Week 8 Flashcards
What does correlation tell us?
About the degree of association between two variables
What is the regression equation used to do?
Express the relationship between 2 or more variables, therefore allowing us to estimate one variable on the basis of another
What is testing for statistical significance of the regression slope and how is it done?
Tests if regression coefficient is significantly different from 0.
1) find r and b
2) set hypothesese (H0: β=0)
Rest of normal steps, use t distribution
t = (b-0)/s
Where s is standard error of slope estimate
3 methods to tell us coefficient is significantly different from 0?

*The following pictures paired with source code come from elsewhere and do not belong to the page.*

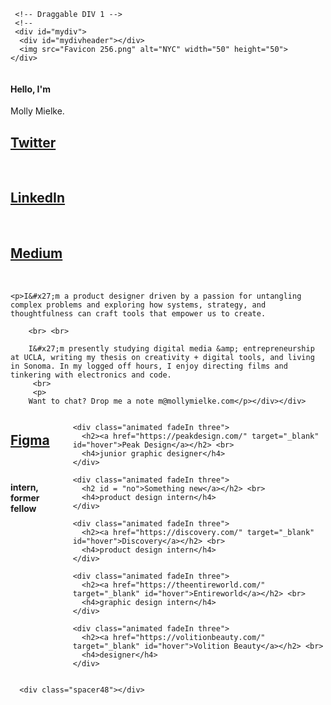 
<!DOCTYPE html>
<html lang="en">
<head>

  <!-- Basic Page Needs
  –––––––––––––––––––––––––––––––––––––––––––––––––– -->
  <meta charset="utf-8">
  <title>Molly Mielke</title>
  <meta name="description" content="Molly Mielke is a product designer."
  <meta name="author" content="">

  <!-- Mobile Specific Metas
  –––––––––––––––––––––––––––––––––––––––––––––––––– -->
  <meta name="viewport" content="width=device-width, initial-scale=1">

  <!-- CSS
  –––––––––––––––––––––––––––––––––––––––––––––––––– -->
  
  <link rel="stylesheet" href="skeleton.css">
  <link rel="stylesheet" href="main2.css">
  <link rel="stylesheet" href="animate.css">
  <link rel="stylesheet" href="normalize.css">

  <!-- Favicon
  –––––––––––––––––––––––––––––––––––––––––––––––––– -->
  <link rel="icon" type="image/png" href="Favicon 32.png">

  <!-- jsQuery
    –––––––––––––––––––––––––––––––––––––––––––––––––– -->

</head>
<body>
  <div class="container">

  <!-- Primary Page Layout
  –––––––––––––––––––––––––––––––––––––––––––––––––– -->
     <!-- Draggable DIV 1 -->
     <!-- 
     <div id="mydiv">
      <div id="mydivheader"></div>
      <img src="Favicon 256.png" alt="NYC" width="50" height="50">
    </div>

  <!-- Draggable js
<script>
    dragElement(document.getElementById("mydiv"));

    function dragElement(elmnt) {
      var pos1 = 0, pos2 = 0, pos3 = 0, pos4 = 0;
      if (document.getElementById(elmnt.id + "header")) {
        // if present, the header is where you move the DIV from:
        document.getElementById(elmnt.id + "header").onmousedown = dragMouseDown;
      } else {
        // otherwise, move the DIV from anywhere inside the DIV: 
        elmnt.onmousedown = dragMouseDown;
      }
    
      function dragMouseDown(e) {
        e = e || window.event;
        e.preventDefault();
        // get the mouse cursor position at startup:
        pos3 = e.clientX;
        pos4 = e.clientY;
        document.onmouseup = closeDragElement;
        // call a function whenever the cursor moves:
        document.onmousemove = elementDrag;
      }
    
      function elementDrag(e) {
        e = e || window.event;
        e.preventDefault();
        // calculate the new cursor position:
        pos1 = pos3 - e.clientX;
        pos2 = pos4 - e.clientY;
        pos3 = e.clientX;
        pos4 = e.clientY;
        // set the element's new position:
        elmnt.style.top = (elmnt.offsetTop - pos2) + "px";
        elmnt.style.left = (elmnt.offsetLeft - pos1) + "px";
      }
    
      function closeDragElement() {
        // stop moving when mouse button is released:
        document.onmouseup = null;
        document.onmousemove = null;
      }
    }
  </script>
–––––––––––––––––––––––––––––––––––––––––––––––––– -->

<!-- Nav bar
<div class="navbar">
  <img src="Favicon 32.png" alt="NYC" width="14" height="14">
  <h3>Molly Mielke</h3>
  <h3>Writing</h3>
</div>
–––––––––––––––––––––––––––––––––––––––––––––––––– -->

<body class="night">
  <div class="spacer48"></div>


  <div class="six columns">
    <div class="animated fadeIn one">
    <h4>Hello, I'm</h4>
  </div>
</div>

  <div class="six columns">
    <div class="animated fadeIn one">
    <div class="myDIV"><div id = "jumbo header">Molly Mielke.</div></div>
    <div class="hide">
      <div id = "self">
        </div>
    </div>
  </div>

  </div>
<div class = "four columns offset-by-two">
  <div class="animated fadeIn two">
      <h2><a href="https://www.twitter.com/mollyfmielke" target="_blank" id = "hover">Twitter</a></h2>
      <br>
      <h2><a href="linkedin.com/in/mollymielke" target="_blank" id = "hover">LinkedIn</a></h2>
      <br>
      <h2><a href="https://medium.com/@mollymielke" target="_blank" id = "hover">Medium</a></h2>
      <br>
      <div class="spacer48"></div>
      <div class="spacer48"></div>
      <div class="spacer48"></div>
      <div class="spacer48"></div>
</div>

</div>

<div class="six columns">
  <div class="animated fadeIn three">

    <p>I&#x27;m a product designer driven by a passion for untangling complex problems and exploring how systems, strategy, and thoughtfulness can craft tools that empower us to create. 
         
        <br> <br>
        
        I&#x27;m presently studying digital media &amp; entrepreneurship at UCLA, writing my thesis on creativity + digital tools, and living in Sonoma. In my logged off hours, I enjoy directing films and tinkering with electronics and code.
         <br> 
         <p>
        Want to chat? Drop me a note m@mollymielke.com</p></div></div>

<div class = "four columns offset-by-two">
    <div class="animated fadeIn three">    
      <h2><a href="https://figma.com/" target="_blank" id="hover">Figma</a></h2> <br>
      <h4>intern, former fellow</h4>
    </div>

    <div class="animated fadeIn three">      
      <h2><a href="https://peakdesign.com/" target="_blank" id="hover">Peak Design</a></h2> <br>
      <h4>junior graphic designer</h4>
    </div>

    <div class="animated fadeIn three">      
      <h2 id = "no">Something new</a></h2> <br>
      <h4>product design intern</h4>
    </div>

    <div class="animated fadeIn three">      
      <h2><a href="https://discovery.com/" target="_blank" id="hover">Discovery</a></h2> <br>
      <h4>product design intern</h4>
    </div>

    <div class="animated fadeIn three">      
      <h2><a href="https://theentireworld.com/" target="_blank" id="hover">Entireworld</a></h2> <br>
      <h4>graphic design intern</h4>
    </div>

    <div class="animated fadeIn three">      
      <h2><a href="https://volitionbeauty.com/" target="_blank" id="hover">Volition Beauty</a></h2> <br>
      <h4>designer</h4>
    </div>
</div>

      <div class="spacer48"></div>

</div>
</body>

<!-- Copy and past
<script type="text/javascript" src="https://milankyncl.github.io/jquery-copy-to-clipboard/jquery.copy-to-clipboard.js"></script>
<script>
$('input#coup-field').val('m@mollymielke.com');
$("input#coup-field").prop('readOnly', true);
$('input#coup-field').css( 'cursor', 'text' );

$(document).ready(function() {
  $('#copy-btn').CopyToClipboard();
  $('.copy-btn').click(function(){
    $('.copy-btn').html('Copied!');
    $('.copy-btn').css('background-color', '#');
    setTimeout(function() { 
      $('.copy-btn').html('Email')
      $('.copy-btn').css('background-color', '#')
    }, 2000);
  });
});
</script>
–––––––––––––––––––––––––––––––––––––––––––––––––– -->





<!-- End Document
  –––––––––––––––––––––––––––––––––––––––––––––––––– -->
</body>
</html>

Use confidence intervals for coefficient
Statistical test using t-dist.
Use p-value
What is the p-value?
The exact level of α at which the null hypothesis will be rejected
Same as:
Probability of being wrong if we reject H0
What is the decision rule in hypothesis testing when only given p-value and α?
Reject null hypothesis if p-value
What does the coefficient of determination measure?
It measures the proportion of total variation in the dependent variable (y) that is explained by the variation in the independent variable (x)
How to calculate R^2 if there is only one independent variable?
R^2 = r^2
How to calculate R^2 if more than one IV?
R^2 = SSR/SStotal = 1 - SSE/SStotal
SStotal = Σ(Y-Ybar)^2 SSR = Σ (Yhat-Ybar)^2 SSE = Σ (Y-Yhat)^2
What does the regression output give?
An estimate of the joint significance of all variables.
How to test goodness of fit? (Which test?)
F test
3 ways to analyse real data regression output?
Look at (+/-) sign and significance of the coefficients
R^2
F statistic
Different parts of multiple regression equation? (5)
x = independent variable b = regression coefficient a = y-intercept k = number of independent variables y = dependent variable
Equation used to test for significance of coefficients and DofF?
t = (b-0)/s
DofF = n - (k+1)
n = number sampled
k = number IVs
+1 is to account for constant ‘a’
T-dist. test
What are control variables and why?
Variables put in for the purpose of excluding possible alternative explanations for significant relationships between y and the variable(s) of interest.
By including more CVs in the regression equation, this allows us to analyse the relationship between one of the variables and y.